Aggregating values based on dynamic schema - 6.3

Talend Components Reference Guide

EnrichVersion
6.3
EnrichProdName
Talend Big Data
Talend Big Data Platform
Talend Data Fabric
Talend Data Integration
Talend Data Management Platform
Talend Data Services Platform
Talend ESB
Talend MDM Platform
Talend Open Studio for Big Data
Talend Open Studio for Data Integration
Talend Open Studio for Data Quality
Talend Open Studio for ESB
Talend Open Studio for MDM
Talend Real-Time Big Data Platform
task
Data Governance
Data Quality and Preparation
Design and Development
EnrichPlatform
Talend Studio

Here is an example of using the tAggregateRow component to aggregate some task assignment data in a CSV file based on a dynamic schema column.

Creating a Job for aggregating values based on dynamic schema

Create a Job to aggregate some task assignment data in a CSV file based on a dynamic schema column using the tAggregateRow component, then display the aggregated data on the console and write it into an output CSV file.

  1. Create a new Job and add a tFileInputDelimited component, a tAggregateRow component, a tLogRow component, and a tFileOutputDelimited component by typing their names in the design workspace or dropping them from the Palette.

  2. Link the tFileInputDelimited component to the tAggregateRow component using a Row > Main connection.

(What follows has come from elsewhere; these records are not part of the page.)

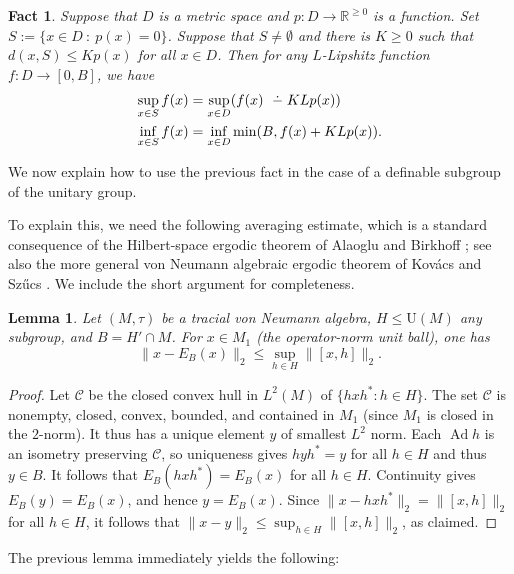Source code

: \documentclass[12pt]{amsart}
\numberwithin{equation}{section}
\newtheorem{lem}[thm]{Lemma}
\newtheorem{fact}[thm]{Fact}
\theoremstyle{definition}
\newcommand{\dminus}{ 
\buildrel\textstyle\ .\over{\hbox{ 
\vrule height3pt depth0pt width0pt}{\smash-} 
}}
\def\bb{\mathbb}
\DeclareMathOperator{\Ad}{Ad}
\begin{document}
\begin{fact}\label{fact:quant}
Suppose that $D$ is a metric space and $p:D\to \bb R^{\geq 0}$ is a function.  Set $S:=\{x\in D \ : \ p(x)=0\}$.  Suppose that $S\not=\emptyset$ and there is $K\geq 0$ such that $d(x,S)\leq Kp(x)$ for all $x\in D$.  Then for any $L$-Lipshitz function $f:D\to [0,B]$, we have
\begin{alignat*}{2}
\sup_{x\in S}f(x)&=\sup_{x\in D} (f(x)\dminus KLp(x))\\
\inf_{x\in S}f(x)&=\inf_{x\in D}\min(B,f(x)+KLp(x)).
\end{alignat*}
\end{fact}

We now explain how to use the previous fact in the case of a definable subgroup of the unitary group.  

To explain this, we need the following averaging estimate, which is a standard
consequence of the Hilbert-space ergodic theorem
of Alaoglu and Birkhoff
\cite{AlaogluBirkhoff1940};
see also the more general von Neumann algebraic
ergodic theorem of Kov\'acs and Sz\H{u}cs
\cite[Theorem~1]{KovacsSzucs66}.
We include the short argument for completeness.

\begin{lem}\label{syn:averaging}
Let $(M,\tau)$ be a tracial von Neumann algebra, $H\leq \mathrm{U}(M)$ any subgroup, and
$B=H'\cap M$. For $x\in M_1$ (the operator-norm unit ball), one has
\[
 \|x-E_B(x)\|_2\leq\sup_{h\in H}\|[x,h]\|_2.
\]
\end{lem}
\begin{proof}
Let $\mathcal C$ be the closed convex hull in $L^2(M)$ of
$\{hxh^*:h\in H\}$. The set $\mathcal C$ is nonempty, closed, convex,
bounded, and contained in $M_1$ (since $M_1$ is closed in the $2$-norm).
It thus has a unique element $y$ of smallest $L^2$ norm. Each $\Ad h$ is an
isometry preserving $\mathcal C$, so uniqueness gives $hyh^*=y$ for all
$h\in H$ and thus $y\in B$. It follows that $E_B(hxh^*)=E_B(x)$ for all $h\in H$.  Continuity gives
$E_B(y)=E_B(x)$, and hence $y=E_B(x)$. Since $\|x-hxh^*\|_2=\|[x,h]\|_2$ for all $h\in H$, it follows that $\|x-y\|_2\leq \sup_{h\in H}\|[x,h]\|_2$, as claimed.
\end{proof}

The previous lemma immediately yields the following:
\end{document}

  3. Do the same to link the tAggregateRow component to the tLogRow component, and the tLogRow component to the tFileOutputDelimited component.

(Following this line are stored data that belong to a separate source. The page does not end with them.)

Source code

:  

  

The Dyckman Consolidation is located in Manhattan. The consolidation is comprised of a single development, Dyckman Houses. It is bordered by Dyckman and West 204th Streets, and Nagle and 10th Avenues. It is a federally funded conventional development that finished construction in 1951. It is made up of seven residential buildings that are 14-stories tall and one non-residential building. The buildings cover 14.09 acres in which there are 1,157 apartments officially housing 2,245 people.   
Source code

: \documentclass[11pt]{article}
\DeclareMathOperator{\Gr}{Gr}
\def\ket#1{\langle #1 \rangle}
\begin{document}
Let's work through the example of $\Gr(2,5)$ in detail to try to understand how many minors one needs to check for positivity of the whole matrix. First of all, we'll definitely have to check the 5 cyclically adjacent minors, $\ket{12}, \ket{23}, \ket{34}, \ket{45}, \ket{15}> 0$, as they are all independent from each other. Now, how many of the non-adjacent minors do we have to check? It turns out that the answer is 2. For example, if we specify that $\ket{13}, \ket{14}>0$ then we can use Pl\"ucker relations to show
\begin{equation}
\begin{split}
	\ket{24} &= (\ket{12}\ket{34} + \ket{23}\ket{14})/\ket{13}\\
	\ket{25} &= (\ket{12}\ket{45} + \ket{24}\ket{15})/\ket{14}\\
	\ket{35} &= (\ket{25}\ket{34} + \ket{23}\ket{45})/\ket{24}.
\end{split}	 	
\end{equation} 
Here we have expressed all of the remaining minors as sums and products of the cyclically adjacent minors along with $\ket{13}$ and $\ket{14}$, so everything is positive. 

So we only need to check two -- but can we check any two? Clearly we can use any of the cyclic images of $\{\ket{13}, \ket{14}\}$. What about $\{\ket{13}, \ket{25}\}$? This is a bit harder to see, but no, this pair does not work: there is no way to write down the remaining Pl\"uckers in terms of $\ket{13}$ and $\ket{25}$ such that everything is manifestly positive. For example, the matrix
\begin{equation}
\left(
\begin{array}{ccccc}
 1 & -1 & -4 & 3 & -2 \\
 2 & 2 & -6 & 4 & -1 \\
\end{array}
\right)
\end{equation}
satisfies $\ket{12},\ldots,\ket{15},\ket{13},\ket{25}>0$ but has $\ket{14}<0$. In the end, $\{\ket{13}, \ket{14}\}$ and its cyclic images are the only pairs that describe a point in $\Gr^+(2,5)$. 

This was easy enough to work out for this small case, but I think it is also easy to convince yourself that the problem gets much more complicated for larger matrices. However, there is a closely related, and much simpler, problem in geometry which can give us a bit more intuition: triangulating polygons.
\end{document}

Configuring the Job for aggregating values based on dynamic schema

Configure the Job to aggregate some task assignment data in a CSV file based on a dynamic schema column using the tAggregateRow component, then display the aggregated data on the console using the tLogRow component and write it into an output CSV file using the tFileOutputDelimited component.

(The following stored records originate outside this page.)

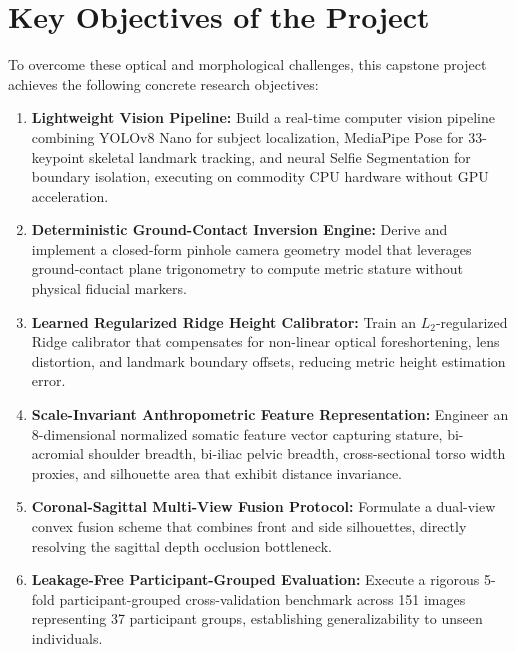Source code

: \documentclass[12pt,a4paper,oneside]{report}
\begin{document}
\section{Key Objectives of the Project}
To overcome these optical and morphological challenges, this capstone project achieves the following concrete research objectives:
\begin{enumerate}[label=\arabic*.]
    \item \textbf{Lightweight Vision Pipeline:} Build a real-time computer vision pipeline combining YOLOv8 Nano for subject localization, MediaPipe Pose for 33-keypoint skeletal landmark tracking, and neural Selfie Segmentation for boundary isolation, executing on commodity CPU hardware without GPU acceleration.
    \item \textbf{Deterministic Ground-Contact Inversion Engine:} Derive and implement a closed-form pinhole camera geometry model that leverages ground-contact plane trigonometry to compute metric stature without physical fiducial markers.
    \item \textbf{Learned Regularized Ridge Height Calibrator:} Train an $L_2$-regularized Ridge calibrator that compensates for non-linear optical foreshortening, lens distortion, and landmark boundary offsets, reducing metric height estimation error.
    \item \textbf{Scale-Invariant Anthropometric Feature Representation:} Engineer an 8-dimensional normalized somatic feature vector capturing stature, bi-acromial shoulder breadth, bi-iliac pelvic breadth, cross-sectional torso width proxies, and silhouette area that exhibit distance invariance.
    \item \textbf{Coronal-Sagittal Multi-View Fusion Protocol:} Formulate a dual-view convex fusion scheme that combines front and side silhouettes, directly resolving the sagittal depth occlusion bottleneck.
    \item \textbf{Leakage-Free Participant-Grouped Evaluation:} Execute a rigorous 5-fold participant-grouped cross-validation benchmark across 151 images representing 37 participant groups, establishing generalizability to unseen individuals.
\end{enumerate}
\end{document}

  1. Double-click the tFileInputDelimited component to open its Basic settings view.

  2. In the File name/Stream field, specify the path to the CSV file that holds the following task assignment data, D:/tasks.csv in this example.

    task;team;status
    task1;team1;done
    task2;team2;done
    task3;team1;done
    task4;team2;pending
    task5;team1;pending
    task6;team2;pending
  3. In the Header field, enter the number of rows to be skipped in the beginning of the file, 1 in this example.

    Note that the dynamic schema feature is only supported in the Built-In mode and requires the input file to have a header row.

  4. Click the button next to Edit schema to open the schema dialog box and define the schema by adding two columns, task of String type and other of Dynamic type. When done, click OK to save the changes and close the schema dialog box.

    Note that the dynamic column must be defined in the last row of the schema. For more information about dynamic schema, see Talend Studio User Guide.

  5. Double-click the tAggregateRow component, and on its Basic settings view, click the Sync columns button to retrieve the schema from the preceding component.

  6. Add one row in the Group by table by clicking the button below it, and select other from both the Output column and Input column position column fields to group the input data by the other dynamic column.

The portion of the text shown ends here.